Have you ever dropped a coin on the floor and see it roll around and around, having a life of its own? That is the feeling I get from watching the water droplets at Teshima Art Museum. It isn't as trite as this, but in reality I struggled to describe this art work.
"A space, just like that, comes into being as something that goes back to nature as it is" Rei Naito (2010). Rei considers this space as "the continuity between nature, which forms the basis of this world, and life on earth. It is something that is always with us, something that everything is born from and grown by, and makes life on earth possible".

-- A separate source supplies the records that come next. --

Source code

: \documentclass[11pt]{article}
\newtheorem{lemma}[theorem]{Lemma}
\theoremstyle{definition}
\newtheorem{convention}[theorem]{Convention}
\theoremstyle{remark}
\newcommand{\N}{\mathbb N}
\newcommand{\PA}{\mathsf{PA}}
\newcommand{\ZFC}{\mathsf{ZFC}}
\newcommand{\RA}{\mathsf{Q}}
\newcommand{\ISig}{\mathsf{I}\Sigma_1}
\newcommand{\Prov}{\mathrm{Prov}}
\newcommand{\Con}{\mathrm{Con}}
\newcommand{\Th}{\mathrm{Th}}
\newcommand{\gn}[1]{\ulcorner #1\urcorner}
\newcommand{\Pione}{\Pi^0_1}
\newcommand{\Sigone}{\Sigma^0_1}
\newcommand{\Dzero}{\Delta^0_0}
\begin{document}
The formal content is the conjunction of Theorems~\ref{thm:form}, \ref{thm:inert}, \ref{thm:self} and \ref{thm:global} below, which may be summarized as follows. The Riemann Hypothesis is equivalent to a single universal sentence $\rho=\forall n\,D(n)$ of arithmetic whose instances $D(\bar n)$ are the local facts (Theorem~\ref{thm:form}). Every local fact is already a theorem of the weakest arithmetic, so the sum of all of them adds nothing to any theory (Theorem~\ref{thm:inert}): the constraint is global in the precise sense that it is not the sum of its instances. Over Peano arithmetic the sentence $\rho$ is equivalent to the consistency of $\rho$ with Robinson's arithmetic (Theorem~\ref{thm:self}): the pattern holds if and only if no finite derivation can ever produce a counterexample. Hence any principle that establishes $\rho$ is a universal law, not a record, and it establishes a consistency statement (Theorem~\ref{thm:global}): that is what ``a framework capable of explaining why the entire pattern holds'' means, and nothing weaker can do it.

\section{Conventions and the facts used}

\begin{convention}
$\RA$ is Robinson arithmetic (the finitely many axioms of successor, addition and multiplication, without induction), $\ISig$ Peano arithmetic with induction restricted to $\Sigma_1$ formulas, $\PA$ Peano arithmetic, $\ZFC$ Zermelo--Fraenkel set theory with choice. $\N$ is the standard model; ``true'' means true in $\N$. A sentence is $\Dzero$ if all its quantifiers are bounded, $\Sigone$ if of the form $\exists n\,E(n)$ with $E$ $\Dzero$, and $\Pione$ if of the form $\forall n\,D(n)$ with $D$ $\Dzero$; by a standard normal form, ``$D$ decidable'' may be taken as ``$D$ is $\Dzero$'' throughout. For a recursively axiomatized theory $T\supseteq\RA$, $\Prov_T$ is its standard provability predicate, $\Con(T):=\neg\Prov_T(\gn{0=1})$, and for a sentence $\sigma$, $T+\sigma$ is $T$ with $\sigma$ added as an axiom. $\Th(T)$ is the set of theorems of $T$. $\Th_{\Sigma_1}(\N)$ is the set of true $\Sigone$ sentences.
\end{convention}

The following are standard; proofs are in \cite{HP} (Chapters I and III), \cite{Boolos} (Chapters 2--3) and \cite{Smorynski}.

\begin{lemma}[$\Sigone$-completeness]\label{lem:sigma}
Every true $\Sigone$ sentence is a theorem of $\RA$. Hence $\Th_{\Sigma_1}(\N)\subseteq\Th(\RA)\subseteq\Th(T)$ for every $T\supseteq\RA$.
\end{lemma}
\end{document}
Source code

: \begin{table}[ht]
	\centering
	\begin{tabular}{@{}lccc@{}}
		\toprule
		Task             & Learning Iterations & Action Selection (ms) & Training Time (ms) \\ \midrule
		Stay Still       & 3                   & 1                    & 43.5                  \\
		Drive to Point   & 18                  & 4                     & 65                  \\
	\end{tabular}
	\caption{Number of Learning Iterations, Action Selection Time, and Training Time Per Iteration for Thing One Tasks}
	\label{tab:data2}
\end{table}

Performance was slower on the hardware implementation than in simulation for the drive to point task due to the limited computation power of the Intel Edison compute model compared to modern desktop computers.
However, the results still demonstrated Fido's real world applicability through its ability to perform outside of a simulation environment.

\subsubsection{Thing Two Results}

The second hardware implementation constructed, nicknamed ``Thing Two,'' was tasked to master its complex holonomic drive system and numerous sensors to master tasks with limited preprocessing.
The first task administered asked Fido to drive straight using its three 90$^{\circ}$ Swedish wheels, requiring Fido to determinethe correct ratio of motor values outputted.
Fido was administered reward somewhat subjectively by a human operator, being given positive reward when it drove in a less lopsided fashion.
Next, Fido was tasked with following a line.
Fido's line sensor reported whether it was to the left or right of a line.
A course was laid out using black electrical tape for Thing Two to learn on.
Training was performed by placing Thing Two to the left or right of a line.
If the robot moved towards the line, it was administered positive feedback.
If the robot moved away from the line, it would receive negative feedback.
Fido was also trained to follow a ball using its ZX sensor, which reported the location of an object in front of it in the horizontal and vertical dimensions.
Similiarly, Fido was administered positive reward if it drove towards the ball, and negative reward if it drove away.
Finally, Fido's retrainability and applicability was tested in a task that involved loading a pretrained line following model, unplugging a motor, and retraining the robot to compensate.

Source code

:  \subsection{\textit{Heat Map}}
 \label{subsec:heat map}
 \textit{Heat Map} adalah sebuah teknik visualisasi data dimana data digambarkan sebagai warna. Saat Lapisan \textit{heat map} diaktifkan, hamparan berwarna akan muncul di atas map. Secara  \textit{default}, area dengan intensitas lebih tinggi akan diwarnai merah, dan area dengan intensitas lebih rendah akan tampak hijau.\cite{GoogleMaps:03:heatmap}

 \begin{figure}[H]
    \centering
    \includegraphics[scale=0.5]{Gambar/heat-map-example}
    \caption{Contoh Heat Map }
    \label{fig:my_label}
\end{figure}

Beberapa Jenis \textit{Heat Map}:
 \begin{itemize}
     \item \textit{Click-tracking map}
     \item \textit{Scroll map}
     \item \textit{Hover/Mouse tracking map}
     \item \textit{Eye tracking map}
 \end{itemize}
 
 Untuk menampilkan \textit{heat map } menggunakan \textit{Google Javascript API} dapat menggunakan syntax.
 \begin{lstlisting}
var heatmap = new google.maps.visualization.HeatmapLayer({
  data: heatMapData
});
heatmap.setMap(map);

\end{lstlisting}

There is an overwhelming feeling of weightlessness when I step into this modern day cathedral to light and fluidity. The water droplets are mesmerising as if they have a life of their own, like eggs being transformed to tadpoles. However, it was not until I got home did I realise how this museum got under my skin. Months later, sitting on the beach half-way across the world and seeing a trickle of water flowing from the rocks after the rain, it brought back the simple yet mesmerising movement of water droplets at the museum.
I feel this place speaks about the universality of life and existence. As I travel on this small, remote island with very limited ferry schedules, I end up seeing the same people over and over again. Soon we acknowledge each other's existence as I bump into the same dozen people in various installations, coffee shops and other meeting points. We don't know why God brought us together on this remote island from around the world, but there is a sense of universality as we slow down and acknowledge our connectedness that pierces any language or cultural barriers. Maybe this is part of the curator’s vision when he created this place.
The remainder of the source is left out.